Content starts

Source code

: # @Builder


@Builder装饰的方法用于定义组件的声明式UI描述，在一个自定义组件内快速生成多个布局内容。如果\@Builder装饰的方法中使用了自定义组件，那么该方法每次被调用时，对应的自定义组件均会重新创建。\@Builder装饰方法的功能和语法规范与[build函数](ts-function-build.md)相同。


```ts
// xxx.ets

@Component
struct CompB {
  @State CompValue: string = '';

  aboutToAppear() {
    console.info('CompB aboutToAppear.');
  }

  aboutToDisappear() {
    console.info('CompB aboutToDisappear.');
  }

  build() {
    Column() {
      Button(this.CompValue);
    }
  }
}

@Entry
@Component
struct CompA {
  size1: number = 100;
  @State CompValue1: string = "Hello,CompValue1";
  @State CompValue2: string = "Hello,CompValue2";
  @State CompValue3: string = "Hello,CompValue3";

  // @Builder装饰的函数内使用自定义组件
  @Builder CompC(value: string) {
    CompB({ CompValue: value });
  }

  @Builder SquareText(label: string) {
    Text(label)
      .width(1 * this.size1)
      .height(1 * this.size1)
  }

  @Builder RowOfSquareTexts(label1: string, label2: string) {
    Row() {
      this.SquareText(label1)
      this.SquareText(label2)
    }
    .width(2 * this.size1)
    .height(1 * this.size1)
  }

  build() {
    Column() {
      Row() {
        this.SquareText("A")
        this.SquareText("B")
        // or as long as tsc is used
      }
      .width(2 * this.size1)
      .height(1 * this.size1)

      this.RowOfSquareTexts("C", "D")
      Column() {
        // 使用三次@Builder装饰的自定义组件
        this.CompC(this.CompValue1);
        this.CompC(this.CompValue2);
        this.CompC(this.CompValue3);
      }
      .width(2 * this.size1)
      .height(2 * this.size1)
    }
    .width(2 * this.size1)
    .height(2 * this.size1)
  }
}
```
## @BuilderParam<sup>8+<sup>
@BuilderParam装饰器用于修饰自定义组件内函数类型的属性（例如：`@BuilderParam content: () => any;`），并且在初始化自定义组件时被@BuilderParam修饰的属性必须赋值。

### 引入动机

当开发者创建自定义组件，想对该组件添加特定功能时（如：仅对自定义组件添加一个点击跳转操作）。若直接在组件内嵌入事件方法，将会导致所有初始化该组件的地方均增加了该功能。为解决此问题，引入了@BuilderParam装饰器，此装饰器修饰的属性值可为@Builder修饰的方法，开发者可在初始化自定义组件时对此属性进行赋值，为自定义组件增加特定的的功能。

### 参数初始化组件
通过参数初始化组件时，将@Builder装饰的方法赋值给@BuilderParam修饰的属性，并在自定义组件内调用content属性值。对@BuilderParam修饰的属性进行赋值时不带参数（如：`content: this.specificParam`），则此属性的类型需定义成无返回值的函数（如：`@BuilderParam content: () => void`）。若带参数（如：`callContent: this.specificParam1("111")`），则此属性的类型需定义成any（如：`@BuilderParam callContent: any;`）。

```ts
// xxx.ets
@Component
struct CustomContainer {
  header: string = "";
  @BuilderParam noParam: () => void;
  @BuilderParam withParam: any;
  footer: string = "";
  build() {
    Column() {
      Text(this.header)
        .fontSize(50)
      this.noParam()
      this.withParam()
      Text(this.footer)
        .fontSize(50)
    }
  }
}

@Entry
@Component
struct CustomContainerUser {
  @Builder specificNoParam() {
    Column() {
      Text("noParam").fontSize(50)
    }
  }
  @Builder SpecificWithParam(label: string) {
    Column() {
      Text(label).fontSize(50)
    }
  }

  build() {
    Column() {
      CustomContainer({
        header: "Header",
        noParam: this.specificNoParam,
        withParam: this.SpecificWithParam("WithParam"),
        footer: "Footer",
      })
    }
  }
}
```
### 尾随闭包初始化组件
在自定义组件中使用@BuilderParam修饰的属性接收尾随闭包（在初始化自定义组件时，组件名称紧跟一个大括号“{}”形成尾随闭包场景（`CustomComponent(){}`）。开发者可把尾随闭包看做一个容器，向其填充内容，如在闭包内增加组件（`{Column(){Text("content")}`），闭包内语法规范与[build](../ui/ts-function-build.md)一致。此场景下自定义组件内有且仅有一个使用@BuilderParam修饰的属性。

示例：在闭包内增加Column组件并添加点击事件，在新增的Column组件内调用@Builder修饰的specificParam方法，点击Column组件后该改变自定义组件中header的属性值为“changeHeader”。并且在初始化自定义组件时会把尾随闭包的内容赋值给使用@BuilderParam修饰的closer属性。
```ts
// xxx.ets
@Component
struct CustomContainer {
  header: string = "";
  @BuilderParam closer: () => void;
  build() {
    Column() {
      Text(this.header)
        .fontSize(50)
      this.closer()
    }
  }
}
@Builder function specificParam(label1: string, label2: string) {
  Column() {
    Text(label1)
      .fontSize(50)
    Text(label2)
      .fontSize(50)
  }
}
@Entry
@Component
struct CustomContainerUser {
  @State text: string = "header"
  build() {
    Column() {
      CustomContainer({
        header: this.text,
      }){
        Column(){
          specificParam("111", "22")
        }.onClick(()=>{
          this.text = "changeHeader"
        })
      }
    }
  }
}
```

Content ends

• Brief
Give every entry back unchanged. Leave none out.

• Exercise response
Source code

: # @Builder


@Builder装饰的方法用于定义组件的声明式UI描述，在一个自定义组件内快速生成多个布局内容。如果\@Builder装饰的方法中使用了自定义组件，那么该方法每次被调用时，对应的自定义组件均会重新创建。\@Builder装饰方法的功能和语法规范与[build函数](ts-function-build.md)相同。


```ts
// xxx.ets

@Component
struct CompB {
  @State CompValue: string = '';

  aboutToAppear() {
    console.info('CompB aboutToAppear.');
  }

  aboutToDisappear() {
    console.info('CompB aboutToDisappear.');
  }

  build() {
    Column() {
      Button(this.CompValue);
    }
  }
}

@Entry
@Component
struct CompA {
  size1: number = 100;
  @State CompValue1: string = "Hello,CompValue1";
  @State CompValue2: string = "Hello,CompValue2";
  @State CompValue3: string = "Hello,CompValue3";

  // @Builder装饰的函数内使用自定义组件
  @Builder CompC(value: string) {
    CompB({ CompValue: value });
  }

  @Builder SquareText(label: string) {
    Text(label)
      .width(1 * this.size1)
      .height(1 * this.size1)
  }

  @Builder RowOfSquareTexts(label1: string, label2: string) {
    Row() {
      this.SquareText(label1)
      this.SquareText(label2)
    }
    .width(2 * this.size1)
    .height(1 * this.size1)
  }

  build() {
    Column() {
      Row() {
        this.SquareText("A")
        this.SquareText("B")
        // or as long as tsc is used
      }
      .width(2 * this.size1)
      .height(1 * this.size1)

      this.RowOfSquareTexts("C", "D")
      Column() {
        // 使用三次@Builder装饰的自定义组件
        this.CompC(this.CompValue1);
        this.CompC(this.CompValue2);
        this.CompC(this.CompValue3);
      }
      .width(2 * this.size1)
      .height(2 * this.size1)
    }
    .width(2 * this.size1)
    .height(2 * this.size1)
  }
}
```
## @BuilderParam<sup>8+<sup>
@BuilderParam装饰器用于修饰自定义组件内函数类型的属性（例如：`@BuilderParam content: () => any;`），并且在初始化自定义组件时被@BuilderParam修饰的属性必须赋值。

### 引入动机

当开发者创建自定义组件，想对该组件添加特定功能时（如：仅对自定义组件添加一个点击跳转操作）。若直接在组件内嵌入事件方法，将会导致所有初始化该组件的地方均增加了该功能。为解决此问题，引入了@BuilderParam装饰器，此装饰器修饰的属性值可为@Builder修饰的方法，开发者可在初始化自定义组件时对此属性进行赋值，为自定义组件增加特定的的功能。

### 参数初始化组件
通过参数初始化组件时，将@Builder装饰的方法赋值给@BuilderParam修饰的属性，并在自定义组件内调用content属性值。对@BuilderParam修饰的属性进行赋值时不带参数（如：`content: this.specificParam`），则此属性的类型需定义成无返回值的函数（如：`@BuilderParam content: () => void`）。若带参数（如：`callContent: this.specificParam1("111")`），则此属性的类型需定义成any（如：`@BuilderParam callContent: any;`）。

```ts
// xxx.ets
@Component
struct CustomContainer {
  header: string = "";
  @BuilderParam noParam: () => void;
  @BuilderParam withParam: any;
  footer: string = "";
  build() {
    Column() {
      Text(this.header)
        .fontSize(50)
      this.noParam()
      this.withParam()
      Text(this.footer)
        .fontSize(50)
    }
  }
}

@Entry
@Component
struct CustomContainerUser {
  @Builder specificNoParam() {
    Column() {
      Text("noParam").fontSize(50)
    }
  }
  @Builder SpecificWithParam(label: string) {
    Column() {
      Text(label).fontSize(50)
    }
  }

  build() {
    Column() {
      CustomContainer({
        header: "Header",
        noParam: this.specificNoParam,
        withParam: this.SpecificWithParam("WithParam"),
        footer: "Footer",
      })
    }
  }
}
```
### 尾随闭包初始化组件
在自定义组件中使用@BuilderParam修饰的属性接收尾随闭包（在初始化自定义组件时，组件名称紧跟一个大括号“{}”形成尾随闭包场景（`CustomComponent(){}`）。开发者可把尾随闭包看做一个容器，向其填充内容，如在闭包内增加组件（`{Column(){Text("content")}`），闭包内语法规范与[build](../ui/ts-function-build.md)一致。此场景下自定义组件内有且仅有一个使用@BuilderParam修饰的属性。

示例：在闭包内增加Column组件并添加点击事件，在新增的Column组件内调用@Builder修饰的specificParam方法，点击Column组件后该改变自定义组件中header的属性值为“changeHeader”。并且在初始化自定义组件时会把尾随闭包的内容赋值给使用@BuilderParam修饰的closer属性。
```ts
// xxx.ets
@Component
struct CustomContainer {
  header: string = "";
  @BuilderParam closer: () => void;
  build() {
    Column() {
      Text(this.header)
        .fontSize(50)
      this.closer()
    }
  }
}
@Builder function specificParam(label1: string, label2: string) {
  Column() {
    Text(label1)
      .fontSize(50)
    Text(label2)
      .fontSize(50)
  }
}
@Entry
@Component
struct CustomContainerUser {
  @State text: string = "header"
  build() {
    Column() {
      CustomContainer({
        header: this.text,
      }){
        Column(){
          specificParam("111", "22")
        }.onClick(()=>{
          this.text = "changeHeader"
        })
      }
    }
  }
}
```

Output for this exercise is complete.